**About this task:**
Among the lines of the records below, count those with the word "Samuel". Reply with that number alone.

**Saved data entries:**
=== Section Start ===

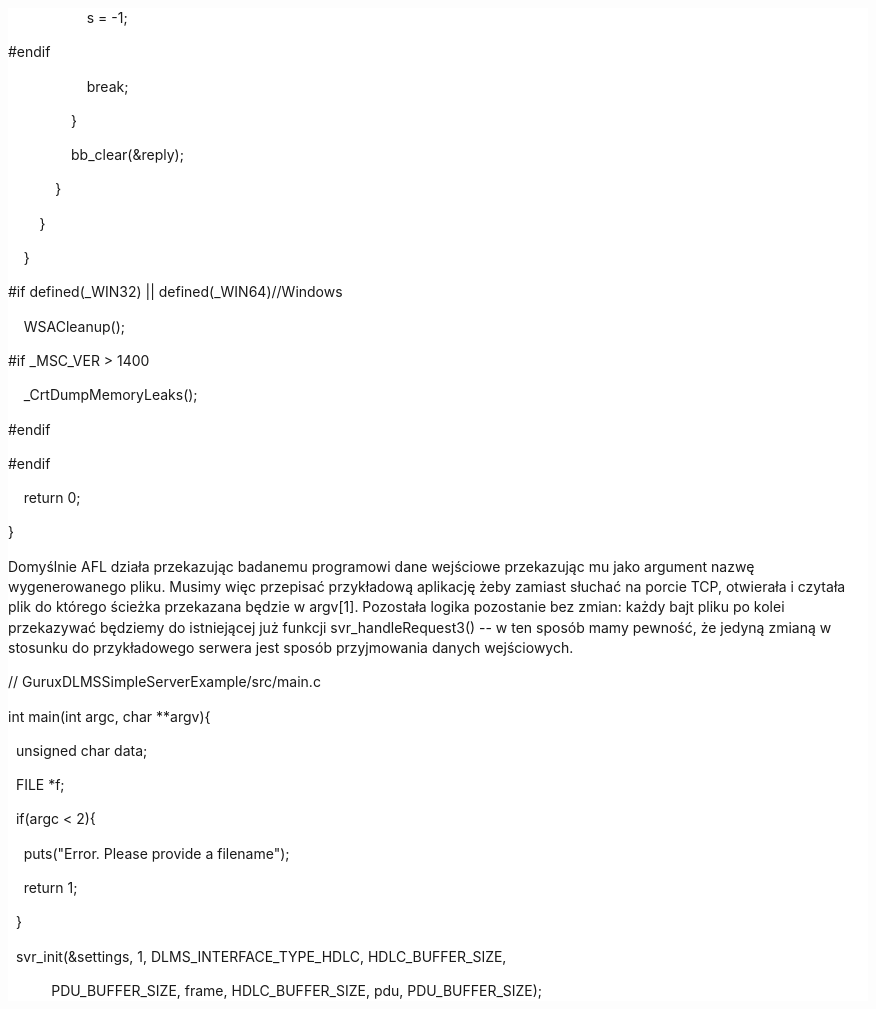                    s = -1;

#endif

                    break;

                }

                bb_clear(&reply);

            }

        }

    }

#if defined(\_WIN32) \|\| defined(\_WIN64)//Windows

    WSACleanup();

#if \_MSC_VER \> 1400

    \_CrtDumpMemoryLeaks();

#endif

#endif

    return 0;

}

Domyślnie AFL działa przekazując badanemu programowi dane wejściowe
przekazując mu jako argument nazwę wygenerowanego pliku. Musimy więc
przepisać przykładową aplikację żeby zamiast słuchać na porcie TCP,
otwierała i czytała plik do którego ścieżka przekazana będzie w
argv\[1\]. Pozostała logika pozostanie bez zmian: każdy bajt pliku po
kolei przekazywać będziemy do istniejącej już funkcji
svr_handleRequest3() -- w ten sposób mamy pewność, że jedyną zmianą w
stosunku do przykładowego serwera jest sposób przyjmowania danych
wejściowych.

// GuruxDLMSSimpleServerExample/src/main.c

int main(int argc, char \*\*argv){

  unsigned char data;

  FILE \*f;

  if(argc \< 2){

    puts("Error. Please provide a filename");

    return 1;

  }

  svr_init(&settings, 1, DLMS_INTERFACE_TYPE_HDLC, HDLC_BUFFER_SIZE,

           PDU_BUFFER_SIZE, frame, HDLC_BUFFER_SIZE, pdu,
PDU_BUFFER_SIZE);
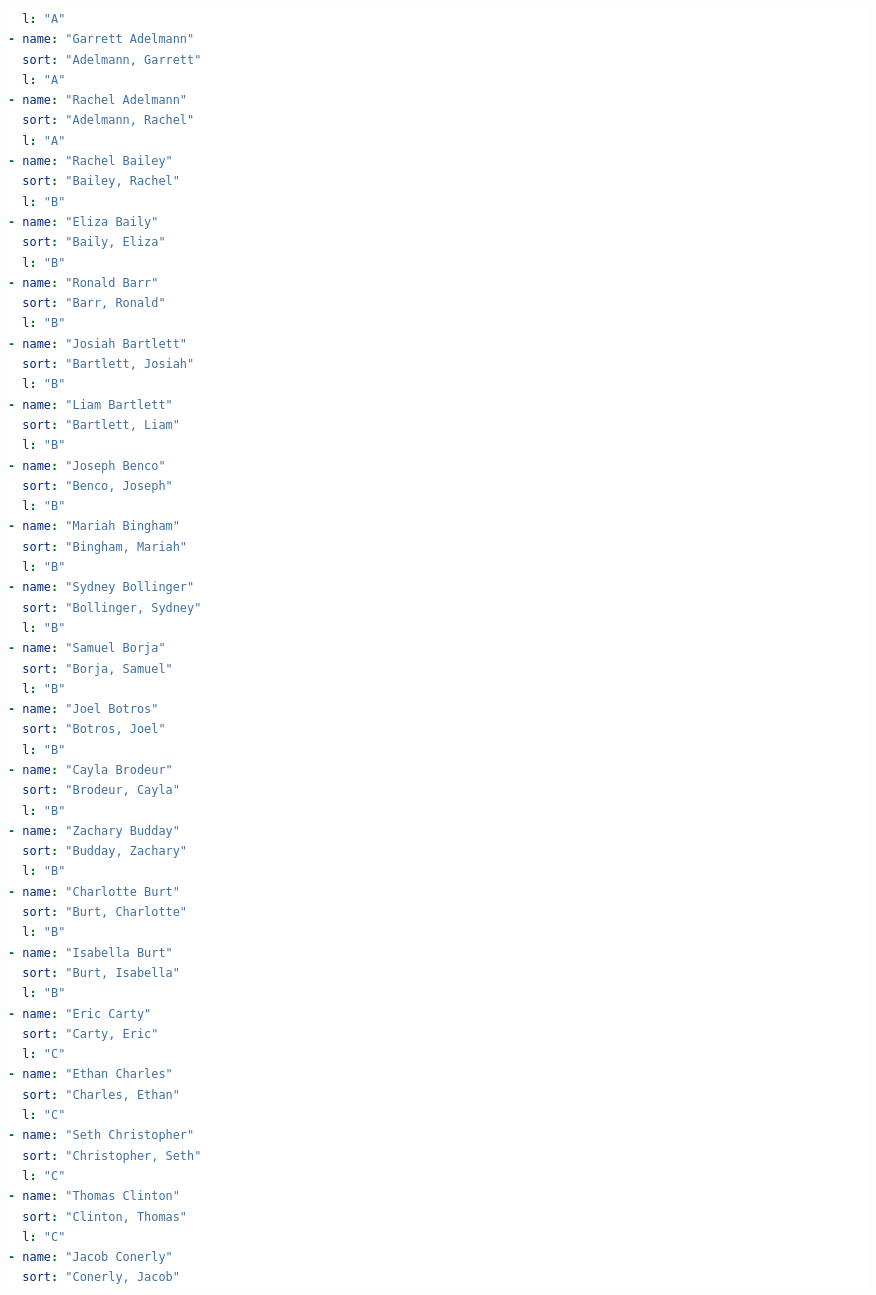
 ```yaml
  l: "A"
- name: "Garrett Adelmann"
  sort: "Adelmann, Garrett"
  l: "A"
- name: "Rachel Adelmann"
  sort: "Adelmann, Rachel"
  l: "A"
- name: "Rachel Bailey"
  sort: "Bailey, Rachel"
  l: "B"
- name: "Eliza Baily"
  sort: "Baily, Eliza"
  l: "B"
- name: "Ronald Barr"
  sort: "Barr, Ronald"
  l: "B"
- name: "Josiah Bartlett"
  sort: "Bartlett, Josiah"
  l: "B"
- name: "Liam Bartlett"
  sort: "Bartlett, Liam"
  l: "B"
- name: "Joseph Benco"
  sort: "Benco, Joseph"
  l: "B"
- name: "Mariah Bingham"
  sort: "Bingham, Mariah"
  l: "B"
- name: "Sydney Bollinger"
  sort: "Bollinger, Sydney"
  l: "B"
- name: "Samuel Borja"
  sort: "Borja, Samuel"
  l: "B"
- name: "Joel Botros"
  sort: "Botros, Joel"
  l: "B"
- name: "Cayla Brodeur"
  sort: "Brodeur, Cayla"
  l: "B"
- name: "Zachary Budday"
  sort: "Budday, Zachary"
  l: "B"
- name: "Charlotte Burt"
  sort: "Burt, Charlotte"
  l: "B"
- name: "Isabella Burt"
  sort: "Burt, Isabella"
  l: "B"
- name: "Eric Carty"
  sort: "Carty, Eric"
  l: "C"
- name: "Ethan Charles"
  sort: "Charles, Ethan"
  l: "C"
- name: "Seth Christopher"
  sort: "Christopher, Seth"
  l: "C"
- name: "Thomas Clinton"
  sort: "Clinton, Thomas"
  l: "C"
- name: "Jacob Conerly"
  sort: "Conerly, Jacob"
```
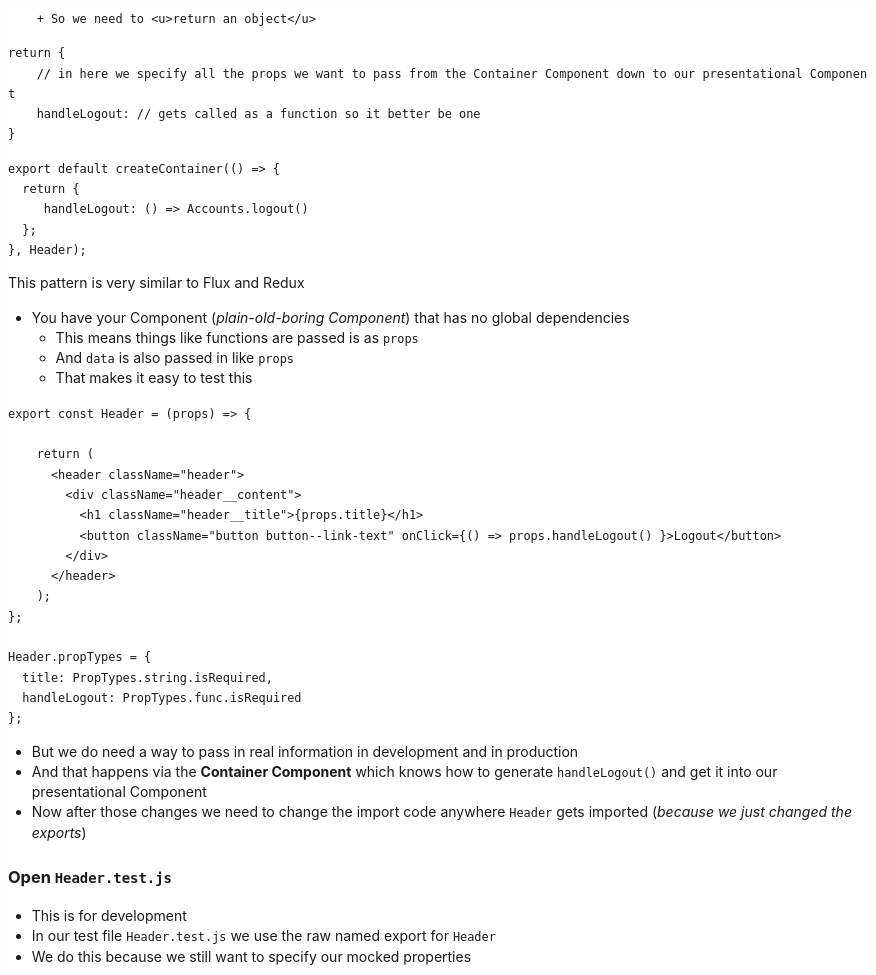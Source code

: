         + So we need to <u>return an object</u>

```
return {
    // in here we specify all the props we want to pass from the Container Component down to our presentational Component
    handleLogout: // gets called as a function so it better be one
}
```

```
export default createContainer(() => {
  return {
     handleLogout: () => Accounts.logout()
  };
}, Header);
```

This pattern is very similar to Flux and Redux

* You have your Component (_plain-old-boring Component_) that has no global dependencies
    - This means things like functions are passed is as `props`
    - And `data` is also passed in like `props`
    - That makes it easy to test this

```
export const Header = (props) => {

    return (
      <header className="header">
        <div className="header__content">
          <h1 className="header__title">{props.title}</h1>
          <button className="button button--link-text" onClick={() => props.handleLogout() }>Logout</button>
        </div>
      </header>
    );
};

Header.propTypes = {
  title: PropTypes.string.isRequired,
  handleLogout: PropTypes.func.isRequired
};
```

* But we do need a way to pass in real information in development and in production
* And that happens via the **Container Component** which knows how to generate `handleLogout()` and get it into our presentational Component
* Now after those changes we need to change the import code anywhere `Header` gets imported (_because we just changed the exports_)

### Open `Header.test.js`
* This is for development
* In our test file `Header.test.js` we use the raw named export for `Header`
* We do this because we still want to specify our mocked properties
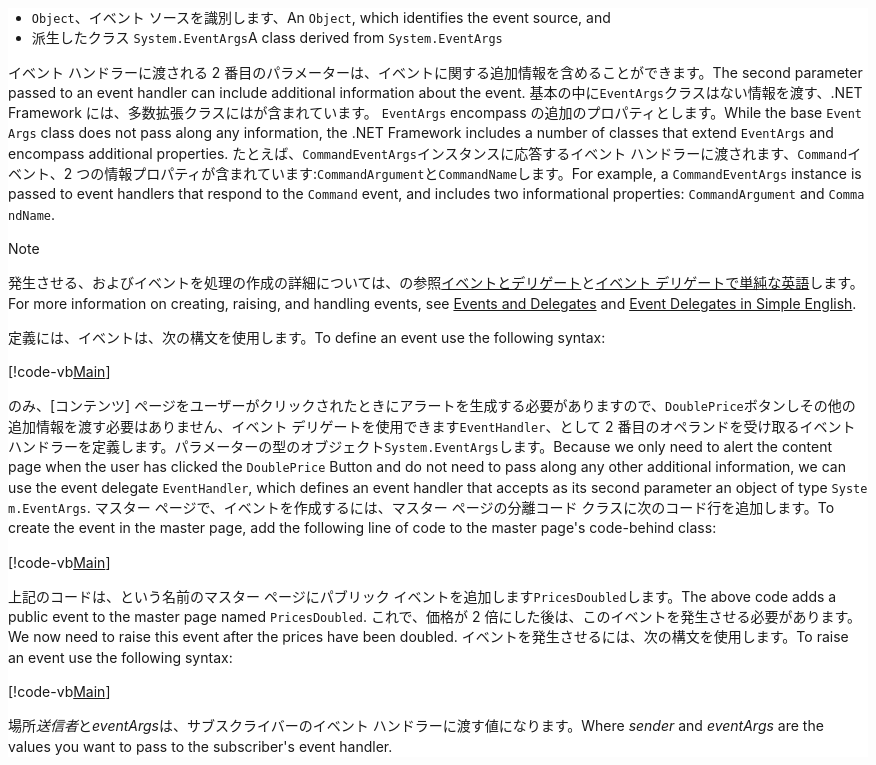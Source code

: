 - <span data-ttu-id="ec10f-205">`Object`、イベント ソースを識別します、</span><span class="sxs-lookup"><span data-stu-id="ec10f-205">An `Object`, which identifies the event source, and</span></span>
- <span data-ttu-id="ec10f-206">派生したクラス `System.EventArgs`</span><span class="sxs-lookup"><span data-stu-id="ec10f-206">A class derived from `System.EventArgs`</span></span>

<span data-ttu-id="ec10f-207">イベント ハンドラーに渡される 2 番目のパラメーターは、イベントに関する追加情報を含めることができます。</span><span class="sxs-lookup"><span data-stu-id="ec10f-207">The second parameter passed to an event handler can include additional information about the event.</span></span> <span data-ttu-id="ec10f-208">基本の中に`EventArgs`クラスはない情報を渡す、.NET Framework には、多数拡張クラスにはが含まれています。 `EventArgs` encompass の追加のプロパティとします。</span><span class="sxs-lookup"><span data-stu-id="ec10f-208">While the base `EventArgs` class does not pass along any information, the .NET Framework includes a number of classes that extend `EventArgs` and encompass additional properties.</span></span> <span data-ttu-id="ec10f-209">たとえば、`CommandEventArgs`インスタンスに応答するイベント ハンドラーに渡されます、`Command`イベント、2 つの情報プロパティが含まれています:`CommandArgument`と`CommandName`します。</span><span class="sxs-lookup"><span data-stu-id="ec10f-209">For example, a `CommandEventArgs` instance is passed to event handlers that respond to the `Command` event, and includes two informational properties: `CommandArgument` and `CommandName`.</span></span>

> [!NOTE]
> <span data-ttu-id="ec10f-210">発生させる、およびイベントを処理の作成の詳細については、の参照[イベントとデリゲート](https://msdn.microsoft.com/library/17sde2xt.aspx)と[イベント デリゲートで単純な英語](http://www.codeproject.com/KB/cs/eventdelegates.aspx)します。</span><span class="sxs-lookup"><span data-stu-id="ec10f-210">For more information on creating, raising, and handling events, see [Events and Delegates](https://msdn.microsoft.com/library/17sde2xt.aspx) and [Event Delegates in Simple English](http://www.codeproject.com/KB/cs/eventdelegates.aspx).</span></span>


<span data-ttu-id="ec10f-211">定義には、イベントは、次の構文を使用します。</span><span class="sxs-lookup"><span data-stu-id="ec10f-211">To define an event use the following syntax:</span></span>


[!code-vb[Main](interacting-with-the-content-page-from-the-master-page-vb/samples/sample6.vb)]

<span data-ttu-id="ec10f-212">のみ、[コンテンツ] ページをユーザーがクリックされたときにアラートを生成する必要がありますので、`DoublePrice`ボタンしその他の追加情報を渡す必要はありません、イベント デリゲートを使用できます`EventHandler`、として 2 番目のオペランドを受け取るイベント ハンドラーを定義します。パラメーターの型のオブジェクト`System.EventArgs`します。</span><span class="sxs-lookup"><span data-stu-id="ec10f-212">Because we only need to alert the content page when the user has clicked the `DoublePrice` Button and do not need to pass along any other additional information, we can use the event delegate `EventHandler`, which defines an event handler that accepts as its second parameter an object of type `System.EventArgs`.</span></span> <span data-ttu-id="ec10f-213">マスター ページで、イベントを作成するには、マスター ページの分離コード クラスに次のコード行を追加します。</span><span class="sxs-lookup"><span data-stu-id="ec10f-213">To create the event in the master page, add the following line of code to the master page's code-behind class:</span></span>


[!code-vb[Main](interacting-with-the-content-page-from-the-master-page-vb/samples/sample7.vb)]

<span data-ttu-id="ec10f-214">上記のコードは、という名前のマスター ページにパブリック イベントを追加します`PricesDoubled`します。</span><span class="sxs-lookup"><span data-stu-id="ec10f-214">The above code adds a public event to the master page named `PricesDoubled`.</span></span> <span data-ttu-id="ec10f-215">これで、価格が 2 倍にした後は、このイベントを発生させる必要があります。</span><span class="sxs-lookup"><span data-stu-id="ec10f-215">We now need to raise this event after the prices have been doubled.</span></span> <span data-ttu-id="ec10f-216">イベントを発生させるには、次の構文を使用します。</span><span class="sxs-lookup"><span data-stu-id="ec10f-216">To raise an event use the following syntax:</span></span>


[!code-vb[Main](interacting-with-the-content-page-from-the-master-page-vb/samples/sample8.vb)]

<span data-ttu-id="ec10f-217">場所*送信者*と*eventArgs*は、サブスクライバーのイベント ハンドラーに渡す値になります。</span><span class="sxs-lookup"><span data-stu-id="ec10f-217">Where *sender* and *eventArgs* are the values you want to pass to the subscriber's event handler.</span></span>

=== Section End ===

**Answer box:**
2